Little Problem

  • Thread starter Thread starter fsd
  • Start date Start date
F

fsd

I have three numbers - 1, 2 & 3.

A randomly selected one of the three are stored in 'var1', and another
randomly selected one is in 'var2'.

How do I find out the number that is left over?

I tried a while loop but I couldn't get it to work...

TIA
 
fsd said:
I have three numbers - 1, 2 & 3.

A randomly selected one of the three are stored in 'var1', and another
randomly selected one is in 'var2'.

How do I find out the number that is left over?

I tried a while loop but I couldn't get it to work...

TIA
Click to expand...

Add var1 and var2 together

psuedo code;

switch(var1 + var2)
case 3: three is left
case 4: two is left
case 5: one is left
 
fsd,

What I would do is store the values in an ArrayList.
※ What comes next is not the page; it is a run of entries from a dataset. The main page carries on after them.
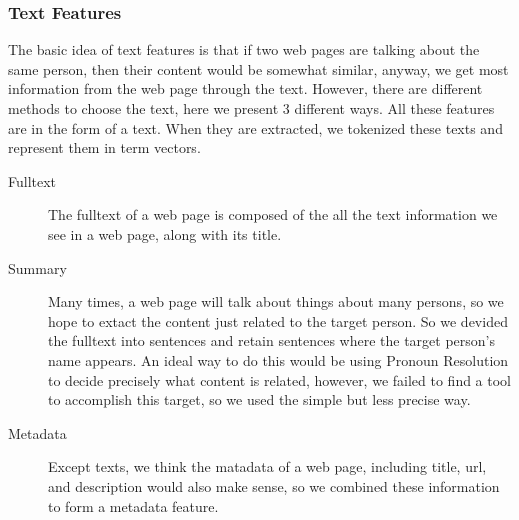 \documentclass{article}
\begin{document}
\begin{CJK}{UTF8}{gbsn}
        \subsubsection{Text Features}
            The basic idea of text features is that if two web pages are talking about the same person, then their content would be somewhat similar, anyway, we get most information from the web page through the text. However, there are different methods to choose the text, here we present 3 different ways. All these features are in the form of a text. When they are extracted, we tokenized these texts and represent them in term vectors.
            \begin{description}
            \item [Fulltext] The fulltext of a web page is composed of the all the text information we see in a web page, along with its title.
            \item [Summary] Many times, a web page will talk about things about many persons, so we hope to extact the content just related to the target person. So we devided the fulltext into sentences and retain sentences where the target person's name appears. An ideal way to do this would be using Pronoun Resolution to decide precisely what content is related, however, we failed to find a tool to accomplish this target, so we used the simple but less precise way. 
            \item [Metadata] Except texts, we think the matadata of a web page, including title, url, and description would also make sense, so we combined these information to form a metadata feature.
            \end{description}


\end{CJK}
\end{document}
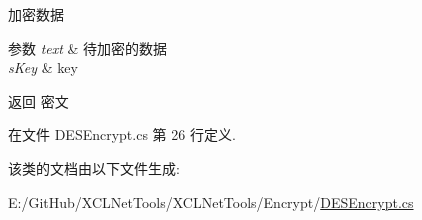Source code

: 加密数据 


\begin{DoxyParams}{参数}
{\em text} & 待加密的数据\\
\hline
{\em s\+Key} & key\\
\hline
\end{DoxyParams}
\begin{DoxyReturn}{返回}
密文
\end{DoxyReturn}


在文件 D\+E\+S\+Encrypt.\+cs 第 26 行定义.



该类的文档由以下文件生成\+:\begin{DoxyCompactItemize}
\item 
E\+:/\+Git\+Hub/\+X\+C\+L\+Net\+Tools/\+X\+C\+L\+Net\+Tools/\+Encrypt/\hyperlink{_d_e_s_encrypt_8cs}{D\+E\+S\+Encrypt.\+cs}\end{DoxyCompactItemize}
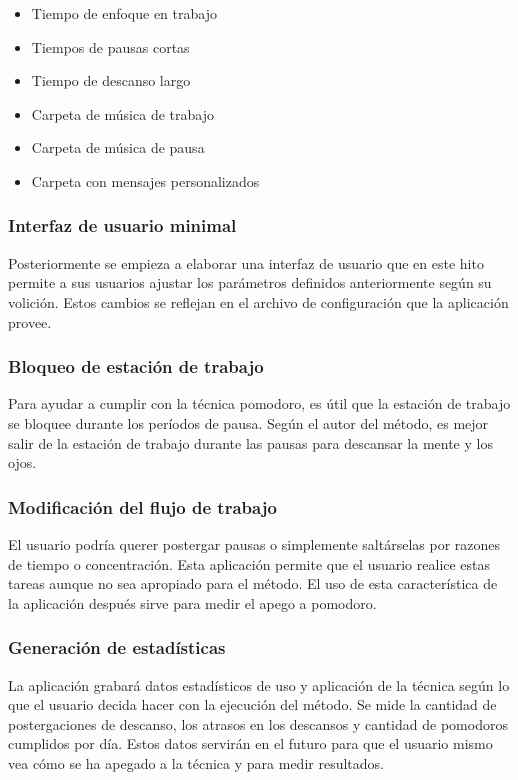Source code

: \documentclass[12pt,letterpaper]{report}
\providecommand{\tightlist}{%
  \setlength{\itemsep}{0pt}\setlength{\parskip}{0pt}}
\begin{document}
\begin{itemize}\tightlist{}
  \item Tiempo de enfoque en trabajo
  \item Tiempos de pausas cortas
  \item Tiempo de descanso largo
  \item Carpeta de música de trabajo
  \item Carpeta de música de pausa
  \item Carpeta con mensajes personalizados
\end{itemize}

\subsubsection{Interfaz de usuario minimal}

Posteriormente se empieza a elaborar una interfaz de usuario que en este hito permite a sus usuarios ajustar los
parámetros definidos anteriormente según su volición. Estos cambios se reflejan en el archivo de configuración que la
aplicación provee.

\subsubsection{Bloqueo de estación de trabajo}

Para ayudar a cumplir con la técnica pomodoro, es útil que la estación de trabajo se bloquee durante los períodos de
pausa. Según el autor del método, es mejor salir de la estación de trabajo durante las pausas para descansar la mente y
los ojos.

\subsubsection{Modificación del flujo de trabajo}

El usuario podría querer postergar pausas o simplemente saltárselas por razones de tiempo o concentración. Esta
aplicación permite que el usuario realice estas tareas aunque no sea apropiado para el método. El uso de esta
característica de la aplicación después sirve para medir el apego a pomodoro.

\subsubsection{Generación de estadísticas}

La aplicación grabará datos estadísticos de uso y aplicación de la técnica según lo que el usuario decida hacer con la
ejecución del método. Se mide la cantidad de postergaciones de descanso, los atrasos en los descansos y cantidad de
pomodoros cumplidos por día. Estos datos servirán en el futuro para que el usuario mismo vea cómo se ha apegado a la
técnica y para medir resultados.
\end{document}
When you pick the
numbers randomly, remove them from the ArrayList and place into a new
collection. This would require you to change the range of selected random
numbers every time (the first time you pick a random number from the range
1-3, then 1-2, etc, etc). You just have to stop when you have enough
numbers selected. Then, whatever is left over in the ArrayList is what was
not selected.

Hope this helps.
 
Something like this (pseudo-code):

var1 = Random(3);
var2 = Random(3);
while (var2 == var1)
{
var2 = Random(3);
}
 
fsd said:
I have three numbers - 1, 2 & 3.

A randomly selected one of the three are stored in 'var1', and another
randomly selected one is in 'var2'.

How do I find out the number that is left over?
Click to expand...

if (var1 != var2)
System.out.println ( (6 - var1 - var2) + " is missing" );
else
System.out.println ("Two values are missing, you liar!");
 
try this;

int nArrayPos = -1;
for(int x = 0; x < arrayOfVars.Length; x++)
{
if(var1 != arrayOfVars[x] & var2 != arrayOfVars[x])
{
nArrayPos = x;
}
}
if(nArrayPos != 01)
MessageBox.Show(arrayOfVars[x].ToString() + " is not beeing used");
 
Sorry, the last if should have been;

if(nArrayPos != -1)

Marco Martin said:
try this;

int nArrayPos = -1;
for(int x = 0; x < arrayOfVars.Length; x++)
{
if(var1 != arrayOfVars[x] & var2 != arrayOfVars[x])
{
nArrayPos = x;
}
}
if(nArrayPos != 01)
MessageBox.Show(arrayOfVars[x].ToString() + " is not beeing used");


fsd said:
I have three numbers - 1, 2 & 3.

A randomly selected one of the three are stored in 'var1', and another
randomly selected one is in 'var2'.

How do I find out the number that is left over?

I tried a while loop but I couldn't get it to work...

TIA
Click to expand...
Click to expand...
 
fsd said:
I have three numbers - 1, 2 & 3.

A randomly selected one of the three are stored in 'var1', and another
randomly selected one is in 'var2'.

How do I find out the number that is left over?
Click to expand...

Think more mathematically. Sum the numbers you have together, and
deduct them from the sum of all three numbers. No loops required.

Brad BARCLAY
 
Unless I'm missing something, this would not work because theoretically you
could get "1" as your answer every time...and that would be stored in each
element of the array list.

Eric

Nicholas Paldino said:
fsd,

What I would do is store the values in an ArrayList. When you pick the
numbers randomly, remove them from the ArrayList and place into a new
collection. This would require you to change the range of selected random
numbers every time (the first time you pick a random number from the range
1-3, then 1-2, etc, etc). You just have to stop when you have enough
numbers selected. Then, whatever is left over in the ArrayList is what was
not selected.

Hope this helps.


--
- Nicholas Paldino [.NET/C# MVP]
- (e-mail address removed)

fsd said:
I have three numbers - 1, 2 & 3.

A randomly selected one of the three are stored in 'var1', and another
randomly selected one is in 'var2'.

How do I find out the number that is left over?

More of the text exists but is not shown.